Au cours de la période allant du 3 novembre au 6 décembre 1995, date limite de remise des soumissions, le Ministère a publié 18 mises à jour de la DOC. Toutes les mises à jour ont été communiquées aux fournisseurs intéressés par l’entremise du SIOS. Le 20 novembre 1995, le plaignant a écrit au Ministère pour demander des précisions sur un certain nombre d’aspects de l’article 5.0 de la Spécification. Le Ministère a répondu aux questions du plaignant dans sa mise à jour U016 DOC en date du 24 novembre 1995 ainsi que par télécopie dans un document portant la même date.

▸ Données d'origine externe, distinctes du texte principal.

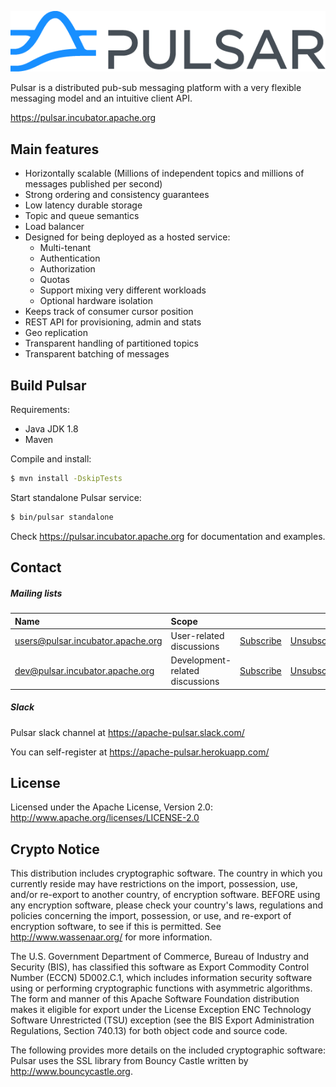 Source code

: <!--

    Licensed to the Apache Software Foundation (ASF) under one
    or more contributor license agreements.  See the NOTICE file
    distributed with this work for additional information
    regarding copyright ownership.  The ASF licenses this file
    to you under the Apache License, Version 2.0 (the
    "License"); you may not use this file except in compliance
    with the License.  You may obtain a copy of the License at

      http://www.apache.org/licenses/LICENSE-2.0

    Unless required by applicable law or agreed to in writing,
    software distributed under the License is distributed on an
    "AS IS" BASIS, WITHOUT WARRANTIES OR CONDITIONS OF ANY
    KIND, either express or implied.  See the License for the
    specific language governing permissions and limitations
    under the License.

-->

![logo](site/img/pulsar.png)

Pulsar is a distributed pub-sub messaging platform with a very
flexible messaging model and an intuitive client API.

https://pulsar.incubator.apache.org

## Main features
* Horizontally scalable (Millions of independent topics and millions
  of messages published per second)
* Strong ordering and consistency guarantees
* Low latency durable storage
* Topic and queue semantics
* Load balancer
* Designed for being deployed as a hosted service:
  * Multi-tenant
  * Authentication
  * Authorization
  * Quotas
  * Support mixing very different workloads
  * Optional hardware isolation
* Keeps track of consumer cursor position
* REST API for provisioning, admin and stats
* Geo replication
* Transparent handling of partitioned topics
* Transparent batching of messages

## Build Pulsar

Requirements:
 * Java JDK 1.8
 * Maven

Compile and install:

```bash
$ mvn install -DskipTests
```

Start standalone Pulsar service:

```bash
$ bin/pulsar standalone
```

Check https://pulsar.incubator.apache.org for documentation and examples.

## Contact

##### Mailing lists

| Name                                                                          | Scope                           |                                                                 |                                                                     |                                                                              |
|:------------------------------------------------------------------------------|:--------------------------------|:----------------------------------------------------------------|:--------------------------------------------------------------------|:-----------------------------------------------------------------------------|
| [users@pulsar.incubator.apache.org](mailto:users@pulsar.incubator.apache.org) | User-related discussions        | [Subscribe](mailto:users-subscribe@pulsar.incubator.apache.org) | [Unsubscribe](mailto:users-unsubscribe@pulsar.incubator.apache.org) | [Archives](http://mail-archives.apache.org/mod_mbox/incubator-pulsar-users/) |
| [dev@pulsar.incubator.apache.org](mailto:dev@pulsar.incubator.apache.org)     | Development-related discussions | [Subscribe](mailto:dev-subscribe@pulsar.incubator.apache.org)   | [Unsubscribe](mailto:dev-unsubscribe@pulsar.incubator.apache.org)   | [Archives](http://mail-archives.apache.org/mod_mbox/incubator-pulsar-dev/)   |

##### Slack

Pulsar slack channel at https://apache-pulsar.slack.com/

You can self-register at https://apache-pulsar.herokuapp.com/

## License

Licensed under the Apache License, Version 2.0: http://www.apache.org/licenses/LICENSE-2.0

## Crypto Notice

This distribution includes cryptographic software. The country in which you currently reside may have restrictions on the import, possession, use, and/or re-export to another country, of encryption software. BEFORE using any encryption software, please check your country's laws, regulations and policies concerning the import, possession, or use, and re-export of encryption software, to see if this is permitted. See <http://www.wassenaar.org/> for more information.

The U.S. Government Department of Commerce, Bureau of Industry and Security (BIS), has classified this software as Export Commodity Control Number (ECCN) 5D002.C.1, which includes information security software using or performing cryptographic functions with asymmetric algorithms. The form and manner of this Apache Software Foundation distribution makes it eligible for export under the License Exception ENC Technology Software Unrestricted (TSU) exception (see the BIS Export Administration Regulations, Section 740.13) for both object code and source code.

The following provides more details on the included cryptographic software: Pulsar uses the SSL library from Bouncy Castle written by http://www.bouncycastle.org.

Les articles de la Spécification en question, les questions soulevées par le plaignant à leur sujet dans sa lettre du 20 novembre 1995 au Ministère et les réponses du Ministère sont, entre autres, les suivants :

5.2.10 L’interface FDDI [interface optoélectronique de données à mode réparti] doit pouvoir supporter le commutateur de dérivation optique externe au moyen d’une prise D.I.N. à six broches standard.

Question : Compte tenu de la tolérance aux pannes inhérente à la FDDI, la Couronne pourrait-elle préciser pourquoi un commutateur de dérivation optique serait requis?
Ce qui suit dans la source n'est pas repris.